===== STUDY MATERIAL =====

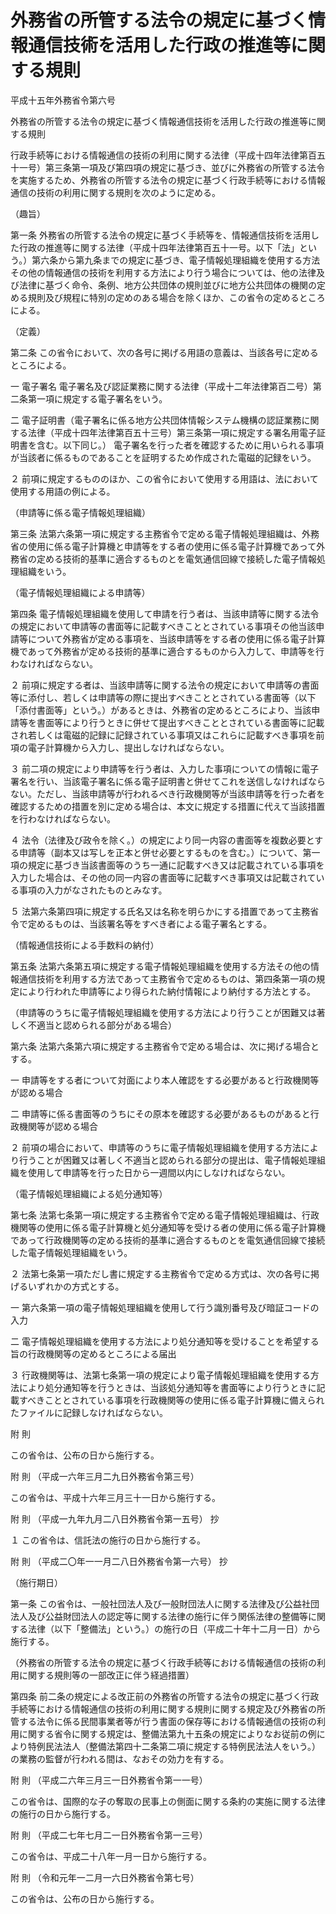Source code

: # 外務省の所管する法令の規定に基づく情報通信技術を活用した行政の推進等に関する規則

平成十五年外務省令第六号

外務省の所管する法令の規定に基づく情報通信技術を活用した行政の推進等に関する規則

行政手続等における情報通信の技術の利用に関する法律（平成十四年法律第百五十一号）第三条第一項及び第四項の規定に基づき、並びに外務省の所管する法令を実施するため、外務省の所管する法令の規定に基づく行政手続等における情報通信の技術の利用に関する規則を次のように定める。

（趣旨）

第一条 外務省の所管する法令の規定に基づく手続等を、情報通信技術を活用した行政の推進等に関する法律（平成十四年法律第百五十一号。以下「法」という。）第六条から第九条までの規定に基づき、電子情報処理組織を使用する方法その他の情報通信の技術を利用する方法により行う場合については、他の法律及び法律に基づく命令、条例、地方公共団体の規則並びに地方公共団体の機関の定める規則及び規程に特別の定めのある場合を除くほか、この省令の定めるところによる。

（定義）

第二条 この省令において、次の各号に掲げる用語の意義は、当該各号に定めるところによる。

一 電子署名 電子署名及び認証業務に関する法律（平成十二年法律第百二号）第二条第一項に規定する電子署名をいう。

二 電子証明書（電子署名に係る地方公共団体情報システム機構の認証業務に関する法律（平成十四年法律第百五十三号）第三条第一項に規定する署名用電子証明書を含む。以下同じ。） 電子署名を行った者を確認するために用いられる事項が当該者に係るものであることを証明するため作成された電磁的記録をいう。

２ 前項に規定するもののほか、この省令において使用する用語は、法において使用する用語の例による。

（申請等に係る電子情報処理組織）

第三条 法第六条第一項に規定する主務省令で定める電子情報処理組織は、外務省の使用に係る電子計算機と申請等をする者の使用に係る電子計算機であって外務省の定める技術的基準に適合するものとを電気通信回線で接続した電子情報処理組織をいう。

（電子情報処理組織による申請等）

第四条 電子情報処理組織を使用して申請を行う者は、当該申請等に関する法令の規定において申請等の書面等に記載すべきこととされている事項その他当該申請等について外務省が定める事項を、当該申請等をする者の使用に係る電子計算機であって外務省が定める技術的基準に適合するものから入力して、申請等を行わなければならない。

２ 前項に規定する者は、当該申請等に関する法令の規定において申請等の書面等に添付し、若しくは申請等の際に提出すべきこととされている書面等（以下「添付書面等」という。）があるときは、外務省の定めるところにより、当該申請等を書面等により行うときに併せて提出すべきこととされている書面等に記載され若しくは電磁的記録に記録されている事項又はこれらに記載すべき事項を前項の電子計算機から入力し、提出しなければならない。

３ 前二項の規定により申請等を行う者は、入力した事項についての情報に電子署名を行い、当該電子署名に係る電子証明書と併せてこれを送信しなければならない。ただし、当該申請等が行われるべき行政機関等が当該申請等を行った者を確認するための措置を別に定める場合は、本文に規定する措置に代えて当該措置を行わなければならない。

４ 法令（法律及び政令を除く。）の規定により同一内容の書面等を複数必要とする申請等（副本又は写しを正本と併せ必要とするものを含む。）について、第一項の規定に基づき当該書面等のうち一通に記載すべき又は記載されている事項を入力した場合は、その他の同一内容の書面等に記載すべき事項又は記載されている事項の入力がなされたものとみなす。

５ 法第六条第四項に規定する氏名又は名称を明らかにする措置であって主務省令で定めるものは、当該署名等をすべき者による電子署名とする。

（情報通信技術による手数料の納付）

第五条 法第六条第五項に規定する電子情報処理組織を使用する方法その他の情報通信技術を利用する方法であって主務省令で定めるものは、第四条第一項の規定により行われた申請等により得られた納付情報により納付する方法とする。

（申請等のうちに電子情報処理組織を使用する方法により行うことが困難又は著しく不適当と認められる部分がある場合）

第六条 法第六条第六項に規定する主務省令で定める場合は、次に掲げる場合とする。

一 申請等をする者について対面により本人確認をする必要があると行政機関等が認める場合

二 申請等に係る書面等のうちにその原本を確認する必要があるものがあると行政機関等が認める場合

２ 前項の場合において、申請等のうちに電子情報処理組織を使用する方法により行うことが困難又は著しく不適当と認められる部分の提出は、電子情報処理組織を使用して申請等を行った日から一週間以内にしなければならない。

（電子情報処理組織による処分通知等）

第七条 法第七条第一項に規定する主務省令で定める電子情報処理組織は、行政機関等の使用に係る電子計算機と処分通知等を受ける者の使用に係る電子計算機であって行政機関等の定める技術的基準に適合するものとを電気通信回線で接続した電子情報処理組織をいう。

２ 法第七条第一項ただし書に規定する主務省令で定める方式は、次の各号に掲げるいずれかの方式とする。

一 第六条第一項の電子情報処理組織を使用して行う識別番号及び暗証コードの入力

二 電子情報処理組織を使用する方法により処分通知等を受けることを希望する旨の行政機関等の定めるところによる届出

３ 行政機関等は、法第七条第一項の規定により電子情報処理組織を使用する方法により処分通知等を行うときは、当該処分通知等を書面等により行うときに記載すべきこととされている事項を行政機関等の使用に係る電子計算機に備えられたファイルに記録しなければならない。

附 則

この省令は、公布の日から施行する。

附 則 （平成一六年三月二九日外務省令第三号）

この省令は、平成十六年三月三十一日から施行する。

附 則 （平成一九年九月二八日外務省令第一五号） 抄

１ この省令は、信託法の施行の日から施行する。

附 則 （平成二〇年一一月二八日外務省令第一六号） 抄

（施行期日）

第一条 この省令は、一般社団法人及び一般財団法人に関する法律及び公益社団法人及び公益財団法人の認定等に関する法律の施行に伴う関係法律の整備等に関する法律（以下「整備法」という。）の施行の日（平成二十年十二月一日）から施行する。

（外務省の所管する法令の規定に基づく行政手続等における情報通信の技術の利用に関する規則等の一部改正に伴う経過措置）

第四条 前二条の規定による改正前の外務省の所管する法令の規定に基づく行政手続等における情報通信の技術の利用に関する規則に関する規定及び外務省の所管する法令に係る民間事業者等が行う書面の保存等における情報通信の技術の利用に関する省令に関する規定は、整備法第九十五条の規定によりなお従前の例により特例民法法人（整備法第四十二条第二項に規定する特例民法法人をいう。）の業務の監督が行われる間は、なおその効力を有する。

附 則 （平成二六年三月三一日外務省令第一一号）

この省令は、国際的な子の奪取の民事上の側面に関する条約の実施に関する法律の施行の日から施行する。

附 則 （平成二七年七月二一日外務省令第一三号）

この省令は、平成二十八年一月一日から施行する。

附 則 （令和元年一二月一六日外務省令第七号）

この省令は、公布の日から施行する。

=====

#### ACTIVITY
Make an exact copy of the records above, with the pictures left out.

#### REPLY
Source code

: # 外務省の所管する法令の規定に基づく情報通信技術を活用した行政の推進等に関する規則

平成十五年外務省令第六号

外務省の所管する法令の規定に基づく情報通信技術を活用した行政の推進等に関する規則

行政手続等における情報通信の技術の利用に関する法律（平成十四年法律第百五十一号）第三条第一項及び第四項の規定に基づき、並びに外務省の所管する法令を実施するため、外務省の所管する法令の規定に基づく行政手続等における情報通信の技術の利用に関する規則を次のように定める。

（趣旨）

第一条 外務省の所管する法令の規定に基づく手続等を、情報通信技術を活用した行政の推進等に関する法律（平成十四年法律第百五十一号。以下「法」という。）第六条から第九条までの規定に基づき、電子情報処理組織を使用する方法その他の情報通信の技術を利用する方法により行う場合については、他の法律及び法律に基づく命令、条例、地方公共団体の規則並びに地方公共団体の機関の定める規則及び規程に特別の定めのある場合を除くほか、この省令の定めるところによる。

（定義）

第二条 この省令において、次の各号に掲げる用語の意義は、当該各号に定めるところによる。

一 電子署名 電子署名及び認証業務に関する法律（平成十二年法律第百二号）第二条第一項に規定する電子署名をいう。

二 電子証明書（電子署名に係る地方公共団体情報システム機構の認証業務に関する法律（平成十四年法律第百五十三号）第三条第一項に規定する署名用電子証明書を含む。以下同じ。） 電子署名を行った者を確認するために用いられる事項が当該者に係るものであることを証明するため作成された電磁的記録をいう。

２ 前項に規定するもののほか、この省令において使用する用語は、法において使用する用語の例による。

（申請等に係る電子情報処理組織）

第三条 法第六条第一項に規定する主務省令で定める電子情報処理組織は、外務省の使用に係る電子計算機と申請等をする者の使用に係る電子計算機であって外務省の定める技術的基準に適合するものとを電気通信回線で接続した電子情報処理組織をいう。

（電子情報処理組織による申請等）

第四条 電子情報処理組織を使用して申請を行う者は、当該申請等に関する法令の規定において申請等の書面等に記載すべきこととされている事項その他当該申請等について外務省が定める事項を、当該申請等をする者の使用に係る電子計算機であって外務省が定める技術的基準に適合するものから入力して、申請等を行わなければならない。

２ 前項に規定する者は、当該申請等に関する法令の規定において申請等の書面等に添付し、若しくは申請等の際に提出すべきこととされている書面等（以下「添付書面等」という。）があるときは、外務省の定めるところにより、当該申請等を書面等により行うときに併せて提出すべきこととされている書面等に記載され若しくは電磁的記録に記録されている事項又はこれらに記載すべき事項を前項の電子計算機から入力し、提出しなければならない。

３ 前二項の規定により申請等を行う者は、入力した事項についての情報に電子署名を行い、当該電子署名に係る電子証明書と併せてこれを送信しなければならない。ただし、当該申請等が行われるべき行政機関等が当該申請等を行った者を確認するための措置を別に定める場合は、本文に規定する措置に代えて当該措置を行わなければならない。

４ 法令（法律及び政令を除く。）の規定により同一内容の書面等を複数必要とする申請等（副本又は写しを正本と併せ必要とするものを含む。）について、第一項の規定に基づき当該書面等のうち一通に記載すべき又は記載されている事項を入力した場合は、その他の同一内容の書面等に記載すべき事項又は記載されている事項の入力がなされたものとみなす。

５ 法第六条第四項に規定する氏名又は名称を明らかにする措置であって主務省令で定めるものは、当該署名等をすべき者による電子署名とする。

（情報通信技術による手数料の納付）

第五条 法第六条第五項に規定する電子情報処理組織を使用する方法その他の情報通信技術を利用する方法であって主務省令で定めるものは、第四条第一項の規定により行われた申請等により得られた納付情報により納付する方法とする。

（申請等のうちに電子情報処理組織を使用する方法により行うことが困難又は著しく不適当と認められる部分がある場合）

第六条 法第六条第六項に規定する主務省令で定める場合は、次に掲げる場合とする。

一 申請等をする者について対面により本人確認をする必要があると行政機関等が認める場合

二 申請等に係る書面等のうちにその原本を確認する必要があるものがあると行政機関等が認める場合

２ 前項の場合において、申請等のうちに電子情報処理組織を使用する方法により行うことが困難又は著しく不適当と認められる部分の提出は、電子情報処理組織を使用して申請等を行った日から一週間以内にしなければならない。

（電子情報処理組織による処分通知等）

第七条 法第七条第一項に規定する主務省令で定める電子情報処理組織は、行政機関等の使用に係る電子計算機と処分通知等を受ける者の使用に係る電子計算機であって行政機関等の定める技術的基準に適合するものとを電気通信回線で接続した電子情報処理組織をいう。

２ 法第七条第一項ただし書に規定する主務省令で定める方式は、次の各号に掲げるいずれかの方式とする。

一 第六条第一項の電子情報処理組織を使用して行う識別番号及び暗証コードの入力

二 電子情報処理組織を使用する方法により処分通知等を受けることを希望する旨の行政機関等の定めるところによる届出

３ 行政機関等は、法第七条第一項の規定により電子情報処理組織を使用する方法により処分通知等を行うときは、当該処分通知等を書面等により行うときに記載すべきこととされている事項を行政機関等の使用に係る電子計算機に備えられたファイルに記録しなければならない。

附 則

この省令は、公布の日から施行する。

附 則 （平成一六年三月二九日外務省令第三号）

この省令は、平成十六年三月三十一日から施行する。

附 則 （平成一九年九月二八日外務省令第一五号） 抄

１ この省令は、信託法の施行の日から施行する。

附 則 （平成二〇年一一月二八日外務省令第一六号） 抄

（施行期日）

第一条 この省令は、一般社団法人及び一般財団法人に関する法律及び公益社団法人及び公益財団法人の認定等に関する法律の施行に伴う関係法律の整備等に関する法律（以下「整備法」という。）の施行の日（平成二十年十二月一日）から施行する。

（外務省の所管する法令の規定に基づく行政手続等における情報通信の技術の利用に関する規則等の一部改正に伴う経過措置）

第四条 前二条の規定による改正前の外務省の所管する法令の規定に基づく行政手続等における情報通信の技術の利用に関する規則に関する規定及び外務省の所管する法令に係る民間事業者等が行う書面の保存等における情報通信の技術の利用に関する省令に関する規定は、整備法第九十五条の規定によりなお従前の例により特例民法法人（整備法第四十二条第二項に規定する特例民法法人をいう。）の業務の監督が行われる間は、なおその効力を有する。

附 則 （平成二六年三月三一日外務省令第一一号）

この省令は、国際的な子の奪取の民事上の側面に関する条約の実施に関する法律の施行の日から施行する。

附 則 （平成二七年七月二一日外務省令第一三号）

この省令は、平成二十八年一月一日から施行する。

附 則 （令和元年一二月一六日外務省令第七号）

この省令は、公布の日から施行する。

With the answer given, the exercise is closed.